Data for the task: Begin

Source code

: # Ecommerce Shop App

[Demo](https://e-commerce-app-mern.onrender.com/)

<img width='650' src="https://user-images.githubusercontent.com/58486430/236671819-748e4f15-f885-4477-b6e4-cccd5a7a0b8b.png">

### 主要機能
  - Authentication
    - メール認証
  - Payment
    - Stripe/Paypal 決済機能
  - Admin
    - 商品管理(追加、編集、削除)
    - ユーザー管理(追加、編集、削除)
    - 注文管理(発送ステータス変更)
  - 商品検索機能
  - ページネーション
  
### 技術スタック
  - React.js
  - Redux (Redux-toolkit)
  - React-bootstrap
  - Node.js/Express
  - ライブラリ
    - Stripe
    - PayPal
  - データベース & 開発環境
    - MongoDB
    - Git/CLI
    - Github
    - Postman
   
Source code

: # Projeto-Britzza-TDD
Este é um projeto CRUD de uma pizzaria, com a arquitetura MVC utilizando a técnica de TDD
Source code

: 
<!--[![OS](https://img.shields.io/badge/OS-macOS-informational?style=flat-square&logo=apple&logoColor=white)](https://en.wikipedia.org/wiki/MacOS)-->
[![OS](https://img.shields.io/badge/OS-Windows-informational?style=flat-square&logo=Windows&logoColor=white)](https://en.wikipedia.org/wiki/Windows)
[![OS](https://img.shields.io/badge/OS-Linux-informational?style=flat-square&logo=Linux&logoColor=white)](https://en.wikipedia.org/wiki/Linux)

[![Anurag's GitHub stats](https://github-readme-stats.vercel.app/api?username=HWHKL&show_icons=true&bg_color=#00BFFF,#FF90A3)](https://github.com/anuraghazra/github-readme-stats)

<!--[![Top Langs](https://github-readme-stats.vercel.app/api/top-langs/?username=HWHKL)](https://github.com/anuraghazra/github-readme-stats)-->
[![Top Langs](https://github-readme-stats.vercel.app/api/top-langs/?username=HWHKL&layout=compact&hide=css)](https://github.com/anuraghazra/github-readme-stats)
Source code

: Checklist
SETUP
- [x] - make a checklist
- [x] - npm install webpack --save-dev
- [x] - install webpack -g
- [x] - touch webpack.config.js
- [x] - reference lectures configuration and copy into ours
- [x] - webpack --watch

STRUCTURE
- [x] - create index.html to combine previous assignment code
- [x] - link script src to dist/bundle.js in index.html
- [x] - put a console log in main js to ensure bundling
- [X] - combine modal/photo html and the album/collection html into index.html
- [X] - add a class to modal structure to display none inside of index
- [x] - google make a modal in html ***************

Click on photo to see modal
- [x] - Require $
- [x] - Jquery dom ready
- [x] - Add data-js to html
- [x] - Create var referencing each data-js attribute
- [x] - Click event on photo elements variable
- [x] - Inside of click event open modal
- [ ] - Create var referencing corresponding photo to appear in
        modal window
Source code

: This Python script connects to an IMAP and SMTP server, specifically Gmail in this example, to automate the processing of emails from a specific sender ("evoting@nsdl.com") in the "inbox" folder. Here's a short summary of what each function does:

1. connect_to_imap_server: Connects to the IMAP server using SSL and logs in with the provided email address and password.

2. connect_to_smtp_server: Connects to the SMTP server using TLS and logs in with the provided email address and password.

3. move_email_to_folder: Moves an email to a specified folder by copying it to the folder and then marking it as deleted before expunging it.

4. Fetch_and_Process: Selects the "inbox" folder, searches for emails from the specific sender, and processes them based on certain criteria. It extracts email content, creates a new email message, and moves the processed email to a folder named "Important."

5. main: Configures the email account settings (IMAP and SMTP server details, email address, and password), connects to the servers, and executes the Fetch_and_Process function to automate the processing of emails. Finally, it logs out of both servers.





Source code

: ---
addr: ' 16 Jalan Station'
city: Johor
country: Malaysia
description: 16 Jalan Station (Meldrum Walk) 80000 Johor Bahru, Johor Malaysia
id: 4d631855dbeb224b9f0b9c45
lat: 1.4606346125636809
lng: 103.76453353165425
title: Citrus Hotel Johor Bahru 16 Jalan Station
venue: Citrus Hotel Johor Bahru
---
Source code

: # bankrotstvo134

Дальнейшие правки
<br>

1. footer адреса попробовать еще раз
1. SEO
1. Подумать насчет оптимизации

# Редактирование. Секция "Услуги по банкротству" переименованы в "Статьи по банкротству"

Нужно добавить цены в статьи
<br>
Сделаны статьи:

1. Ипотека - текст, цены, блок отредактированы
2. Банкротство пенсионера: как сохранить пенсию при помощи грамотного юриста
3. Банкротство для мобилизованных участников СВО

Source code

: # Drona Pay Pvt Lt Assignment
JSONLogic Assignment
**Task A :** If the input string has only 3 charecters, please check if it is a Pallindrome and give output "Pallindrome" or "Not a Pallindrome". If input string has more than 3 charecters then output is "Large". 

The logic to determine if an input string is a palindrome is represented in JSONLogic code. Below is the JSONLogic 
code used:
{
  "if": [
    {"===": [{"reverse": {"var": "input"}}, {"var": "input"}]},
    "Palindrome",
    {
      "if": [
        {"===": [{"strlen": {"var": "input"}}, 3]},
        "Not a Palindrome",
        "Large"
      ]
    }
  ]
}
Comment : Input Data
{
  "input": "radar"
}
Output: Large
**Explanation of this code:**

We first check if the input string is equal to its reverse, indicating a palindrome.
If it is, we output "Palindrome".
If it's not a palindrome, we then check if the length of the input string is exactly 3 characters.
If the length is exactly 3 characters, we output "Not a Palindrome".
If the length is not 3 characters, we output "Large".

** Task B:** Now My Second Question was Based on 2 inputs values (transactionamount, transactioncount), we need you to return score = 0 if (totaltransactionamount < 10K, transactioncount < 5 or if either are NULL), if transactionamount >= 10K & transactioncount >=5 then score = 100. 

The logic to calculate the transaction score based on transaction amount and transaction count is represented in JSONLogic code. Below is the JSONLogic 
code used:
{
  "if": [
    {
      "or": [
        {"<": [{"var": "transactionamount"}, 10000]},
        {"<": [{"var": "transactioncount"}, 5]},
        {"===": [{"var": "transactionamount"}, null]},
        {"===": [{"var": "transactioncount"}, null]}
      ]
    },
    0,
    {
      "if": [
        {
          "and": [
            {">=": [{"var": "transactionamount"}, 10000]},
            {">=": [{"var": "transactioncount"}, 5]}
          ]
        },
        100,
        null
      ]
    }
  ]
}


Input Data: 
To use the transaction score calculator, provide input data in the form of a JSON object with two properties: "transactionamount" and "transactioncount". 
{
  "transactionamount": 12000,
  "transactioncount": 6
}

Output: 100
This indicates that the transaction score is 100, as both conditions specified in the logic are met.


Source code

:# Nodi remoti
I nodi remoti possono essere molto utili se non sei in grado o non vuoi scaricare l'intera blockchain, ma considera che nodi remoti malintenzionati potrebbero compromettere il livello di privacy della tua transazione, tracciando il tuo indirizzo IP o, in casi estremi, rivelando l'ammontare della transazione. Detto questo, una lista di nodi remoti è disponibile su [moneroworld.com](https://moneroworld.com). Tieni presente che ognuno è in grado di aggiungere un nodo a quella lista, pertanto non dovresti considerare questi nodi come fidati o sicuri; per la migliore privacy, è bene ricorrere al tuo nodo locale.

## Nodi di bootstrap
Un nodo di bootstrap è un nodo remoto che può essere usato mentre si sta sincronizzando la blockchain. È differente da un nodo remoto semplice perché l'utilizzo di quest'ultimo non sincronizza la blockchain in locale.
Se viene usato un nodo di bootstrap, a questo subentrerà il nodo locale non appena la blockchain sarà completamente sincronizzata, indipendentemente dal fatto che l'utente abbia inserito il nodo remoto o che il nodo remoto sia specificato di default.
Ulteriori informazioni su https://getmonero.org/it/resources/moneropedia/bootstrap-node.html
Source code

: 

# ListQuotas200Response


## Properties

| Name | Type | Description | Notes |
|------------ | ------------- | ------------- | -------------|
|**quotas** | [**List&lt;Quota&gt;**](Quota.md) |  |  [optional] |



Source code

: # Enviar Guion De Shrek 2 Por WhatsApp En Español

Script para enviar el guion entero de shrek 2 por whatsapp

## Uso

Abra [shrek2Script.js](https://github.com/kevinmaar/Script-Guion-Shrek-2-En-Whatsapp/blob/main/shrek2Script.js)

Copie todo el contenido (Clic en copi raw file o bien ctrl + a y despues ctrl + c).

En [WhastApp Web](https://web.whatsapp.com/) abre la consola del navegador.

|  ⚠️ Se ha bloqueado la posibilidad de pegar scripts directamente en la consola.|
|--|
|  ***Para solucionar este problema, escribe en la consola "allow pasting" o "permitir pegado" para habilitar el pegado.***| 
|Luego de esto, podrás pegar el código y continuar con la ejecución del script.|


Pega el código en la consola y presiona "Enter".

Data for the task: End

Only one part of the material above is to be transcribed, namely the lines starting with the line that has "3. Банкротство для" and going on through the line that has "string has only", exactly as they stand.

3. Банкротство для мобилизованных участников СВО

Source code

: # Drona Pay Pvt Lt Assignment
JSONLogic Assignment
**Task A :** If the input string has only 3 charecters, please check if it is a Pallindrome and give output "Pallindrome" or "Not a Pallindrome". If input string has more than 3 charecters then output is "Large". 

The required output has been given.